WORK INSTRUCTIONS:
Could you return each entry below exactly as written, minus any pictures?

PROVIDED DATA:

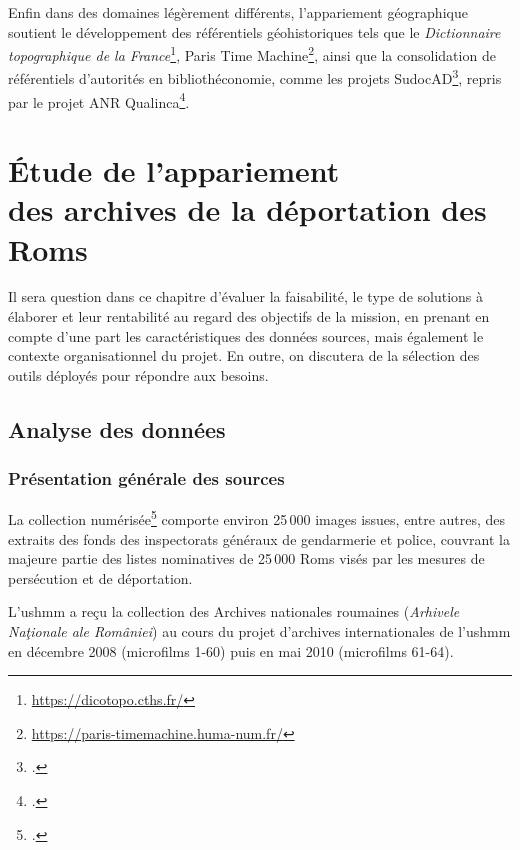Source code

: \documentclass[a4paper,12pt,twoside]{book}
\begin{document}
			 Enfin dans des domaines légèrement différents, l'appariement géographique soutient le développement des référentiels géohistoriques tels que le \textit{Dictionnaire topographique de la France}\footnote{\url{https://dicotopo.cths.fr/}}, Paris Time Machine\footnote{\url{https://paris-timemachine.huma-num.fr/}}, ainsi que la consolidation de référentiels d'autorités en bibliothéconomie, comme les projets SudocAD\footcite{cheinSudocADKnowledgeBasedSystem2014}, repris par le projet ANR Qualinca\footcite[Projet ANR-12-CORD-0012, \url{https://anr.fr/Projet-ANR-12-CORD-0012~:} ][]{ObjectifsQUALINCA}.
		
		
    \pagestyle{empty}
	\cleardoublepage
	\pagestyle{plain}			
	
	\chapter[Mise en œuvre d'outils d'appariement]{Étude de l'appariement \\ \large des archives de la déportation des Roms}
		\label{chap2}
		
		Il sera question dans ce chapitre d'évaluer la faisabilité, le type de solutions à élaborer et leur rentabilité au regard des objectifs de la mission, en prenant en compte d'une part les caractéristiques des données sources, mais également le contexte organisationnel du projet. En outre, on discutera de la sélection des outils déployés pour répondre aux besoins.
	
		\section{Analyse des données}
			
			\subsection{Présentation générale des sources}
			
			    La collection numérisée\footcite{rg-25.050mSelectedRecordsVarious} comporte environ 25\,000 images issues, entre autres, des extraits des fonds des inspectorats généraux de gendarmerie et police, couvrant la majeure partie des listes nominatives de 25\,000 Roms visés par les mesures de persécution et de déportation.
			    
			    L’\gls{ushmm} a reçu la collection des Archives nationales roumaines (\textit{Arhivele Naţionale ale României}) au cours du projet d'archives internationales de l'\gls{ushmm} en décembre 2008 (microfilms 1-60) puis en mai 2010 (microfilms 61-64).
                
\end{document}
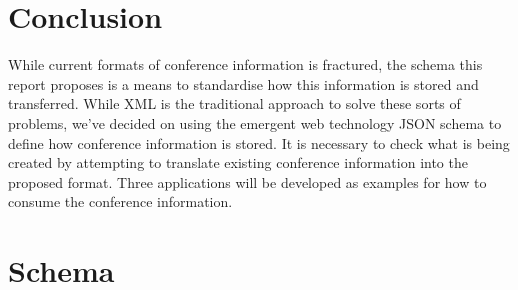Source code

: \documentclass{article}
\begin{document}
\section{Conclusion}
While current formats of conference information is fractured, the schema this report proposes is a means to standardise how this information is stored and transferred. While XML is the traditional approach to solve these sorts of problems, we've decided on using the emergent web technology JSON schema to define how conference information is stored. It is necessary to check what is being created by attempting to translate existing conference information into the proposed format. Three applications will be developed as examples for how to consume the conference information.




\onecolumn
\appendix
\section{Schema}
% 

\end{document}
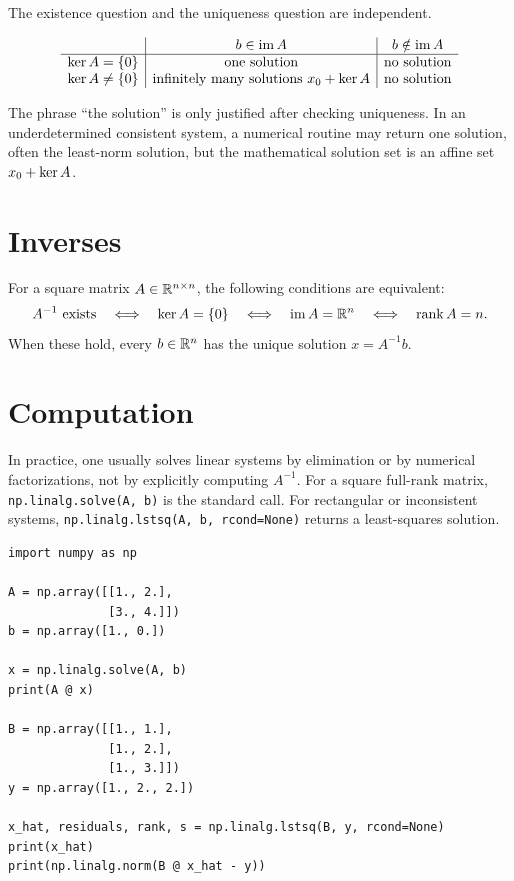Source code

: The existence question and the uniqueness question are independent.

\[
\begin{array}{c|c|c}
 & b\in\Img A & b\notin\Img A\\
\hline
\Ker A=\{0\}
& \text{one solution}
& \text{no solution}\\
\Ker A\ne\{0\}
& \text{infinitely many solutions }x_0+\Ker A
& \text{no solution}
\end{array}
\]

\begin{warningbox}
The phrase ``the solution'' is only justified after checking uniqueness. In an
underdetermined consistent system, a numerical routine may return one
solution, often the least-norm solution, but the mathematical solution set is
an affine set $x_0+\Ker A$.
\end{warningbox}

\section{Inverses}

For a square matrix $A\in\R^{n\times n}$, the following conditions are
equivalent:
\[
  A^{-1}\text{ exists}
  \quad\Longleftrightarrow\quad
  \Ker A=\{0\}
  \quad\Longleftrightarrow\quad
  \Img A=\R^n
  \quad\Longleftrightarrow\quad
  \Rank A=n.
\]
When these hold, every $b\in\R^n$ has the unique solution $x=A^{-1}b$.

\section{Computation}

In practice, one usually solves linear systems by elimination or by numerical
factorizations, not by explicitly computing $A^{-1}$. For a square full-rank
matrix, \texttt{np.linalg.solve(A, b)} is the standard call. For rectangular
or inconsistent systems, \texttt{np.linalg.lstsq(A, b, rcond=None)} returns a
least-squares solution.

\begin{lstlisting}
import numpy as np

A = np.array([[1., 2.],
              [3., 4.]])
b = np.array([1., 0.])

x = np.linalg.solve(A, b)
print(A @ x)

B = np.array([[1., 1.],
              [1., 2.],
              [1., 3.]])
y = np.array([1., 2., 2.])

x_hat, residuals, rank, s = np.linalg.lstsq(B, y, rcond=None)
print(x_hat)
print(np.linalg.norm(B @ x_hat - y))
\end{lstlisting}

TASK RESULT:
Source code

: \documentclass[a4paper,12pt,twoside]{book}
\begin{document}
			 Enfin dans des domaines légèrement différents, l'appariement géographique soutient le développement des référentiels géohistoriques tels que le \textit{Dictionnaire topographique de la France}\footnote{\url{https://dicotopo.cths.fr/}}, Paris Time Machine\footnote{\url{https://paris-timemachine.huma-num.fr/}}, ainsi que la consolidation de référentiels d'autorités en bibliothéconomie, comme les projets SudocAD\footcite{cheinSudocADKnowledgeBasedSystem2014}, repris par le projet ANR Qualinca\footcite[Projet ANR-12-CORD-0012, \url{https://anr.fr/Projet-ANR-12-CORD-0012~:} ][]{ObjectifsQUALINCA}.
		
		
    \pagestyle{empty}
	\cleardoublepage
	\pagestyle{plain}			
	
	\chapter[Mise en œuvre d'outils d'appariement]{Étude de l'appariement \\ \large des archives de la déportation des Roms}
		\label{chap2}
		
		Il sera question dans ce chapitre d'évaluer la faisabilité, le type de solutions à élaborer et leur rentabilité au regard des objectifs de la mission, en prenant en compte d'une part les caractéristiques des données sources, mais également le contexte organisationnel du projet. En outre, on discutera de la sélection des outils déployés pour répondre aux besoins.
	
		\section{Analyse des données}
			
			\subsection{Présentation générale des sources}
			
			    La collection numérisée\footcite{rg-25.050mSelectedRecordsVarious} comporte environ 25\,000 images issues, entre autres, des extraits des fonds des inspectorats généraux de gendarmerie et police, couvrant la majeure partie des listes nominatives de 25\,000 Roms visés par les mesures de persécution et de déportation.
			    
			    L’\gls{ushmm} a reçu la collection des Archives nationales roumaines (\textit{Arhivele Naţionale ale României}) au cours du projet d'archives internationales de l'\gls{ushmm} en décembre 2008 (microfilms 1-60) puis en mai 2010 (microfilms 61-64).
                
\end{document}
Source code

: \documentclass{article}
\begin{document}
\section{Conclusion}
While current formats of conference information is fractured, the schema this report proposes is a means to standardise how this information is stored and transferred. While XML is the traditional approach to solve these sorts of problems, we've decided on using the emergent web technology JSON schema to define how conference information is stored. It is necessary to check what is being created by attempting to translate existing conference information into the proposed format. Three applications will be developed as examples for how to consume the conference information.




\onecolumn
\appendix
\section{Schema}
% 

\end{document}
Source code

: The existence question and the uniqueness question are independent.

\[
\begin{array}{c|c|c}
 & b\in\Img A & b\notin\Img A\\
\hline
\Ker A=\{0\}
& \text{one solution}
& \text{no solution}\\
\Ker A\ne\{0\}
& \text{infinitely many solutions }x_0+\Ker A
& \text{no solution}
\end{array}
\]

\begin{warningbox}
The phrase ``the solution'' is only justified after checking uniqueness. In an
underdetermined consistent system, a numerical routine may return one
solution, often the least-norm solution, but the mathematical solution set is
an affine set $x_0+\Ker A$.
\end{warningbox}

\section{Inverses}

For a square matrix $A\in\R^{n\times n}$, the following conditions are
equivalent:
\[
  A^{-1}\text{ exists}
  \quad\Longleftrightarrow\quad
  \Ker A=\{0\}
  \quad\Longleftrightarrow\quad
  \Img A=\R^n
  \quad\Longleftrightarrow\quad
  \Rank A=n.
\]
When these hold, every $b\in\R^n$ has the unique solution $x=A^{-1}b$.

\section{Computation}

In practice, one usually solves linear systems by elimination or by numerical
factorizations, not by explicitly computing $A^{-1}$. For a square full-rank
matrix, \texttt{np.linalg.solve(A, b)} is the standard call. For rectangular
or inconsistent systems, \texttt{np.linalg.lstsq(A, b, rcond=None)} returns a
least-squares solution.

\begin{lstlisting}
import numpy as np

A = np.array([[1., 2.],
              [3., 4.]])
b = np.array([1., 0.])

x = np.linalg.solve(A, b)
print(A @ x)

B = np.array([[1., 1.],
              [1., 2.],
              [1., 3.]])
y = np.array([1., 2., 2.])

x_hat, residuals, rank, s = np.linalg.lstsq(B, y, rcond=None)
print(x_hat)
print(np.linalg.norm(B @ x_hat - y))
\end{lstlisting}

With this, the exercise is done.